• **Task brief**:
Determine the number of lines in the following entries that hold the word "columns". Give only that number.

--*--

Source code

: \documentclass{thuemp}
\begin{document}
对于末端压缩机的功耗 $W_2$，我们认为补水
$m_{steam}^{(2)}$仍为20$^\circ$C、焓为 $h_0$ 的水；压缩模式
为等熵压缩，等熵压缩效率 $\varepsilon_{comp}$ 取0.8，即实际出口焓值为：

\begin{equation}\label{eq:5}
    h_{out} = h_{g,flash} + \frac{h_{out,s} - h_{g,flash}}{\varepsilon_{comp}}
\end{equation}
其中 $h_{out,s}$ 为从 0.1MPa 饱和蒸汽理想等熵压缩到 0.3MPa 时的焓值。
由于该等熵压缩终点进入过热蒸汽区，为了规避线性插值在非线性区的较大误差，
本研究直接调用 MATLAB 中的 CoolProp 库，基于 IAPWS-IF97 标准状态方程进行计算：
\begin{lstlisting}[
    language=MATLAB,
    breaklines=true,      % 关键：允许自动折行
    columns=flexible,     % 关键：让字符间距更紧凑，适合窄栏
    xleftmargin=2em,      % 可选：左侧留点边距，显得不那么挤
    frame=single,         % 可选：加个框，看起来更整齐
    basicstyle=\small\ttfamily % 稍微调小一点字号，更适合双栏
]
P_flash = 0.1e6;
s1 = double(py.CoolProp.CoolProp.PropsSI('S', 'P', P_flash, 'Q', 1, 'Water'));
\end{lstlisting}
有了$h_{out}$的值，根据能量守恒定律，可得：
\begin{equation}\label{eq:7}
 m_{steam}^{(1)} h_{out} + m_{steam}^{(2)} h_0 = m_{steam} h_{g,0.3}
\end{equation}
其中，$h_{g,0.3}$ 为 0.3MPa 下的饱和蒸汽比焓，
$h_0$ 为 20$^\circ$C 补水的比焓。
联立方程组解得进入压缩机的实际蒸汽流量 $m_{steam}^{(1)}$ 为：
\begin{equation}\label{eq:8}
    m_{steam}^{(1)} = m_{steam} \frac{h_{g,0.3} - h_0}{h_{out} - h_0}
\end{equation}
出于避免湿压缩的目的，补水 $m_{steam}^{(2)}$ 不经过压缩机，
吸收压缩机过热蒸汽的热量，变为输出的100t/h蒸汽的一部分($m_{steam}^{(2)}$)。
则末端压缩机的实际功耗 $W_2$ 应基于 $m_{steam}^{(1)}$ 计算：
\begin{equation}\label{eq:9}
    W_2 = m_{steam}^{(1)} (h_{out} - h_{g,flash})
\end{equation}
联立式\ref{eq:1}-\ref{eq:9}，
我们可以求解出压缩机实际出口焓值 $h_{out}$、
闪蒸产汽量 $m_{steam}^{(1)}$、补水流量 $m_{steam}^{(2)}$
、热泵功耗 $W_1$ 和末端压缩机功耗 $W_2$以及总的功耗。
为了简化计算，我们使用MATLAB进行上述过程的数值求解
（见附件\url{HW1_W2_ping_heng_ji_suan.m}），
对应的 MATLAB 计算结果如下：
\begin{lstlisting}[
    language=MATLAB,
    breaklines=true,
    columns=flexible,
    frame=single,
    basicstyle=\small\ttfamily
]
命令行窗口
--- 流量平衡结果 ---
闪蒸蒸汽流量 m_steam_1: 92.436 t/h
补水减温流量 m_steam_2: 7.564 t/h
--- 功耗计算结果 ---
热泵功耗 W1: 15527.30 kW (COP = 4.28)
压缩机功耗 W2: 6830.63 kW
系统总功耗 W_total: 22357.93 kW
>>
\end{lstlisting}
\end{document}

--*--

• **Exercise response**:
2